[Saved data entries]
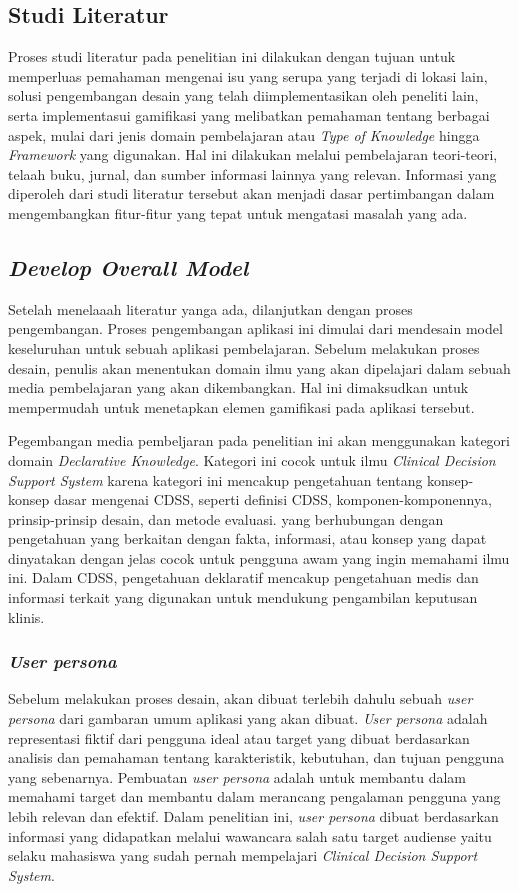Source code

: \subsection{Studi Literatur}
Proses studi literatur pada penelitian ini dilakukan dengan tujuan untuk memperluas pemahaman mengenai isu yang serupa yang terjadi di lokasi lain, 
solusi pengembangan desain yang telah diimplementasikan oleh peneliti lain, serta implementasui gamifikasi yang melibatkan pemahaman tentang berbagai aspek, 
mulai dari jenis domain pembelajaran atau \textit{Type of Knowledge} hingga \textit{Framework} yang digunakan. 
Hal ini dilakukan melalui pembelajaran teori-teori, telaah buku, jurnal, dan sumber informasi lainnya yang relevan. 
Informasi yang diperoleh dari studi literatur tersebut akan menjadi dasar pertimbangan dalam mengembangkan fitur-fitur yang tepat untuk mengatasi masalah yang ada.
\subsection{\textit{Develop Overall Model}}
Setelah menelaaah literatur yanga ada, dilanjutkan dengan proses pengembangan. Proses pengembangan aplikasi ini dimulai dari mendesain model keseluruhan untuk sebuah aplikasi pembelajaran.
Sebelum melakukan proses desain, penulis akan menentukan domain ilmu yang akan dipelajari dalam sebuah media pembelajaran yang akan dikembangkan. Hal ini dimaksudkan untuk mempermudah untuk menetapkan elemen gamifikasi pada aplikasi tersebut.

Pegembangan media pembeljaran pada penelitian ini akan menggunakan kategori domain \textit{Declarative Knowledge}. Kategori ini cocok untuk ilmu \textit{Clinical Decision Support System} karena kategori ini mencakup pengetahuan tentang konsep-konsep dasar mengenai CDSS, seperti definisi CDSS, komponen-komponennya, prinsip-prinsip desain, dan metode evaluasi.
yang berhubungan dengan pengetahuan yang berkaitan dengan fakta, informasi, atau konsep yang dapat dinyatakan dengan jelas cocok untuk pengguna awam yang ingin memahami ilmu ini. Dalam CDSS, pengetahuan deklaratif mencakup pengetahuan medis dan informasi terkait yang digunakan untuk mendukung pengambilan keputusan klinis.

\subsubsection{\textit{User persona}}
Sebelum melakukan proses desain, akan dibuat terlebih dahulu sebuah \textit{user persona} dari gambaran umum aplikasi yang akan dibuat.
\textit{User persona} adalah representasi fiktif dari pengguna ideal atau target yang dibuat berdasarkan analisis dan pemahaman tentang karakteristik, kebutuhan, dan tujuan pengguna yang sebenarnya. 
Pembuatan \textit{user persona} adalah untuk membantu dalam memahami target dan membantu dalam merancang pengalaman pengguna yang lebih relevan dan efektif.
Dalam penelitian ini, \textit{user persona} dibuat berdasarkan informasi yang didapatkan melalui wawancara salah satu target audiense yaitu selaku mahasiswa yang sudah pernah mempelajari \textit{Clinical Decision Support System}.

[Exercise requirements]
Of the lines above, copy each that contains "pada".

[Solution]
Proses studi literatur pada penelitian ini dilakukan dengan tujuan untuk memperluas pemahaman mengenai isu yang serupa yang terjadi di lokasi lain, 
Sebelum melakukan proses desain, penulis akan menentukan domain ilmu yang akan dipelajari dalam sebuah media pembelajaran yang akan dikembangkan. Hal ini dimaksudkan untuk mempermudah untuk menetapkan elemen gamifikasi pada aplikasi tersebut.
Pegembangan media pembeljaran pada penelitian ini akan menggunakan kategori domain \textit{Declarative Knowledge}. Kategori ini cocok untuk ilmu \textit{Clinical Decision Support System} karena kategori ini mencakup pengetahuan tentang konsep-konsep dasar mengenai CDSS, seperti definisi CDSS, komponen-komponennya, prinsip-prinsip desain, dan metode evaluasi.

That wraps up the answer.